Most of the authors had enough science to not do something really stupid BUT an example that kicked me right out of the story was on Mars and the hero is riding in a balloon and he’s up in the rigging and the hurricane force winds are trying to pluck him off the ropes. Umm, yeah; the balloon is going WITH the wind and while you might be traveling 100 kph over ground, it will be relatively calm on the balloon and its rigging.
Frank Herbert stories tended to be well enough researched and also thought provoking; the Dosadi Experiment being a great example of “what if”. ”
The Dosadi Experiment is a 1977 science fiction novel by Frank Herbert, set in the same universe as Whipping Star, exploring themes of survival, ethics, and cultural conflict within the galactic ConSentiency. The plot centers on a secret, brutal experiment on the planet Dosadi, where humans and the frog-like Gowachin are confined in extreme overcrowding, creating a society bred for vengeance that threatens to break free and overrun the galaxy.
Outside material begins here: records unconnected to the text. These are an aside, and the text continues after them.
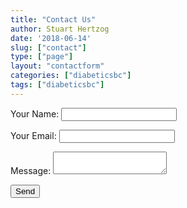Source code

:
 ```yaml
---
title: "Contact Us"
author: Stuart Hertzog
date: '2018-06-14'
slug: ["contact"]
type: ["page"]
layout: "contactform"
categories: ["diabeticsbc"]
tags: ["diabeticsbc"]
---
```


<form name="contact" method="POST" netlify>
  <p>
    <label>Your Name: <input type="text" name="name" /></label>
  </p>
  <p>
    <label>Your Email: <input type="email" name="email" /></label>
  </p>
<!--
  <p>
    <label>Your Health: <select name="health[]" multiple>
      <option value="diabetic">I have diabetes</option>
      <option value="non-diabetic">I do not have diabetes</option>
    </select></label>
  </p>
-->
  <p>
    <label>Message: <textarea name="message"></textarea></label>
  </p>
  <p>
    <button type="submit">Send</button>
  </p>
</form>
A government saboteur, Jorj X. McKie, is sent to investigate the experiment”
Ah yes, BUSAB. Bureau of Sabotage. Governments had become so efficient (how likely is that?) they tended to act and re-act too quickly for their own good so a bureau was created to deliberately slow down the government’s own rash decisions.
Frank Herbert and of course Poul Anderson often used real-world situations as the framework. The “mouse utopia” experiment probably contributed to the Dosadi Experiment framework and it is nearly obvious that the Dune series relies heavily upon Arabic culture, and why not? Islam is Messianic (the 12th Imam) as is Christianity. Poul Anderson’s stories often involve Earth historical elements; some of his aliens apparently speak Danish (“People of the Wind”). Several are unabashedly retellings of Earth History such as “Hrolf Kraki’s Saga”.
Isaac Asimov’s Foundation Trilogy (did it STAY a trilogy?) is the poster child for this sort of thing and seems patterned on the fall of Rome and the eventual Renaissance. He proposes that this kind of fall is inevitable and unstoppable BUT you can shorten the dark ages, the “interregnum”. He explores the extent to which population behavior can be predicted and the consequence of actions by one or a few influential people ( the “great man” theory) that disrupt predictions.